In Website testing system of the present invention, when Cookie is used in described test website, obtain described identification information in the cookie information of described acquiring unit from heading; When Cookie was not used in described test website, described acquiring unit obtained described identification information from the Accept information of heading.
In Website testing system of the present invention, described test module comprises: structural unit: be used for according to described identification information structure HTTP packet; And test cell: be used for sending access request to described test website to obtain website test data according to described HTTP packet.
In Website testing system of the present invention, when Cookie was used in described test website, described structural unit used described identification information to consist of Cookie attribute information in the heading of described HTTP packet; When Cookie was not used in described test website, described structural unit used described identification information to consist of Accept attribute information in the heading of described HTTP packet.
Implement website testing method of the present invention and system, have following beneficial effect: utilize website logo information forge the website the mode of log-on message walk around identifying code, do not need the developer to adjust the website code, cost is low, without security risk.

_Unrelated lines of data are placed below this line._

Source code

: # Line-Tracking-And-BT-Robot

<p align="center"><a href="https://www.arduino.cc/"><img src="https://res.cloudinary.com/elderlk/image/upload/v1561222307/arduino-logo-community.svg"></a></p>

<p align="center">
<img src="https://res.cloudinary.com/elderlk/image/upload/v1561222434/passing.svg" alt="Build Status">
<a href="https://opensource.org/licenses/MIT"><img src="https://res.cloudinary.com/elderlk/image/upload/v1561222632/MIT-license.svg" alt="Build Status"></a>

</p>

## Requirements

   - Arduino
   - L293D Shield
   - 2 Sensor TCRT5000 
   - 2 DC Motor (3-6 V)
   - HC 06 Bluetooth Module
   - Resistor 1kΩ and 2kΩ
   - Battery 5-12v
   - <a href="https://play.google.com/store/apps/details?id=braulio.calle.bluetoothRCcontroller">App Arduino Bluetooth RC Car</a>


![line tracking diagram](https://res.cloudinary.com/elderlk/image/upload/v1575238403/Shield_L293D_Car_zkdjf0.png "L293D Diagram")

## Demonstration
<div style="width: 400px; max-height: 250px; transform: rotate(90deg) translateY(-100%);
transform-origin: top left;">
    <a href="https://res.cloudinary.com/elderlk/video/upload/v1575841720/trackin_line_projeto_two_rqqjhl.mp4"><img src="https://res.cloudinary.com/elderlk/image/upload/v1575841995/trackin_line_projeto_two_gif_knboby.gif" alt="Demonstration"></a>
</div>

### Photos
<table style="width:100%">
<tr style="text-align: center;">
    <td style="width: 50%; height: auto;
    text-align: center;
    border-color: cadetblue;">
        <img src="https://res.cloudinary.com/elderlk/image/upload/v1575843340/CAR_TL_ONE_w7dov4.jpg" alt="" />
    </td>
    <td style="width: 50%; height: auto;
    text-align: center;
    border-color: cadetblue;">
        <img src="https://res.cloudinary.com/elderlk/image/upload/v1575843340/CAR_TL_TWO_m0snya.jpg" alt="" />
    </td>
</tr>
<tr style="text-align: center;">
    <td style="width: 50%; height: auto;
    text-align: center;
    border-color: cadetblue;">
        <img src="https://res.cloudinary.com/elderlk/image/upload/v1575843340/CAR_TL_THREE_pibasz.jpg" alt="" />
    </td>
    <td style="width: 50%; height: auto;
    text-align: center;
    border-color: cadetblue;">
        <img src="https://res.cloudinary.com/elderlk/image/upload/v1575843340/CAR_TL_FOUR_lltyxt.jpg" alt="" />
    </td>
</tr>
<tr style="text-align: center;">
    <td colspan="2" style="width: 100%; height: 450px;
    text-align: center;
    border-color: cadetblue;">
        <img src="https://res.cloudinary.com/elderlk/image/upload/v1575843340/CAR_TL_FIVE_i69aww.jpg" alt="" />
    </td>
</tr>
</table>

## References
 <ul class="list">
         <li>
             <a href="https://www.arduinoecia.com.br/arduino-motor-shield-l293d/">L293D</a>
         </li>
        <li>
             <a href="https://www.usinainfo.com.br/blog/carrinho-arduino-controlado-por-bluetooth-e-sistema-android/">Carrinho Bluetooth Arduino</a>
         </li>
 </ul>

Judge the source of HTTP packet as elementary screening, the workload that the minimizing identification information obtains.Adopt different identification information getting method and using method for using the different test website with not using Cookie.
Description of drawings
The invention will be further described below in conjunction with drawings and Examples, in the accompanying drawing:
Fig. 1 is the flow chart of the first preferred embodiment of website testing method of the present invention;
Fig. 2 is the flow chart of the second preferred embodiment of website testing method of the present invention;
Fig. 3 is the flow chart of the 3rd preferred embodiment of website testing method of the present invention;
Fig. 4 is the structural representation of the first preferred embodiment of Website testing system of the present invention;
Fig. 5 is the structural representation of the second preferred embodiment of Website testing system of the present invention;
Fig. 6 is the structural representation of the 3rd preferred embodiment of Website testing system of the present invention.
Embodiment
In order to make purpose of the present invention, technical scheme and advantage clearer, below in conjunction with drawings and Examples, the present invention is further elaborated.Should be appreciated that specific embodiment described herein only in order to explain the present invention, is not intended to limit the present invention.
In the flow chart of the first preferred embodiment of website testing method of the present invention shown in Figure 1, described website testing method starts from step 100; Proceed to step 101 after the step 100, log in the test website, obtain the identification information in the message that sends described test website; Subsequently, to next step 102, send access request to described test website to obtain website test data according to described identification information; Last the method ends at step 103.When adopting this website method of testing to carry out the website test, initial landing test website, log in successfully and from the message that the test website is returned, read identification information afterwards, when carrying out subsequently the website test, the identification information that application is obtained sends access request (project of test) to the test website, obtains the data of returning the website and tests to carry out the website.Can avoid every test when carrying out like this website test all needs the input validation code, does not need the developer to adjust the website code, has avoided transforming the expensive and security risk that cause the website for adjusting the website code.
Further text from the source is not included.